▶ _DATA EXTRACT_
· · ·
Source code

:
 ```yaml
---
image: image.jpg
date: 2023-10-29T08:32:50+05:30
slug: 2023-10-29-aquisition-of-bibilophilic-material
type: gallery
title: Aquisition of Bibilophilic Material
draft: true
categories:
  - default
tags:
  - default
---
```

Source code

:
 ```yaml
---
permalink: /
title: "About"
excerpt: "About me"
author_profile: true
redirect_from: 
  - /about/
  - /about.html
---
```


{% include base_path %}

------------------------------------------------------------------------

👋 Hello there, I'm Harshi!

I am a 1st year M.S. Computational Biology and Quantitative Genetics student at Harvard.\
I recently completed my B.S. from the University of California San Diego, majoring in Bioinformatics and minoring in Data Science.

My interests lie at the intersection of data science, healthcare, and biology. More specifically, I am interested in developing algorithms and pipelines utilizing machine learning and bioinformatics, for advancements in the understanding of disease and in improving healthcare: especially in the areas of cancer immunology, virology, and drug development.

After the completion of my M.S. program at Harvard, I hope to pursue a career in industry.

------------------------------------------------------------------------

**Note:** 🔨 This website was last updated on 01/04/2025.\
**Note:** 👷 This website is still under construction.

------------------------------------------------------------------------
· · ·
▶ _INSTRUCTIONS FOR THE TASK_
Please reproduce every record shown above, exactly as written.

▶ _REPLY_
Source code

:
 ```yaml
---
image: image.jpg
date: 2023-10-29T08:32:50+05:30
slug: 2023-10-29-aquisition-of-bibilophilic-material
type: gallery
title: Aquisition of Bibilophilic Material
draft: true
categories:
  - default
tags:
  - default
---
```

Source code

:
 ```yaml
---
permalink: /
title: "About"
excerpt: "About me"
author_profile: true
redirect_from: 
  - /about/
  - /about.html
---
```


{% include base_path %}

------------------------------------------------------------------------

👋 Hello there, I'm Harshi!

I am a 1st year M.S. Computational Biology and Quantitative Genetics student at Harvard.\
I recently completed my B.S. from the University of California San Diego, majoring in Bioinformatics and minoring in Data Science.

My interests lie at the intersection of data science, healthcare, and biology. More specifically, I am interested in developing algorithms and pipelines utilizing machine learning and bioinformatics, for advancements in the understanding of disease and in improving healthcare: especially in the areas of cancer immunology, virology, and drug development.

After the completion of my M.S. program at Harvard, I hope to pursue a career in industry.

------------------------------------------------------------------------

**Note:** 🔨 This website was last updated on 01/04/2025.\
**Note:** 👷 This website is still under construction.

------------------------------------------------------------------------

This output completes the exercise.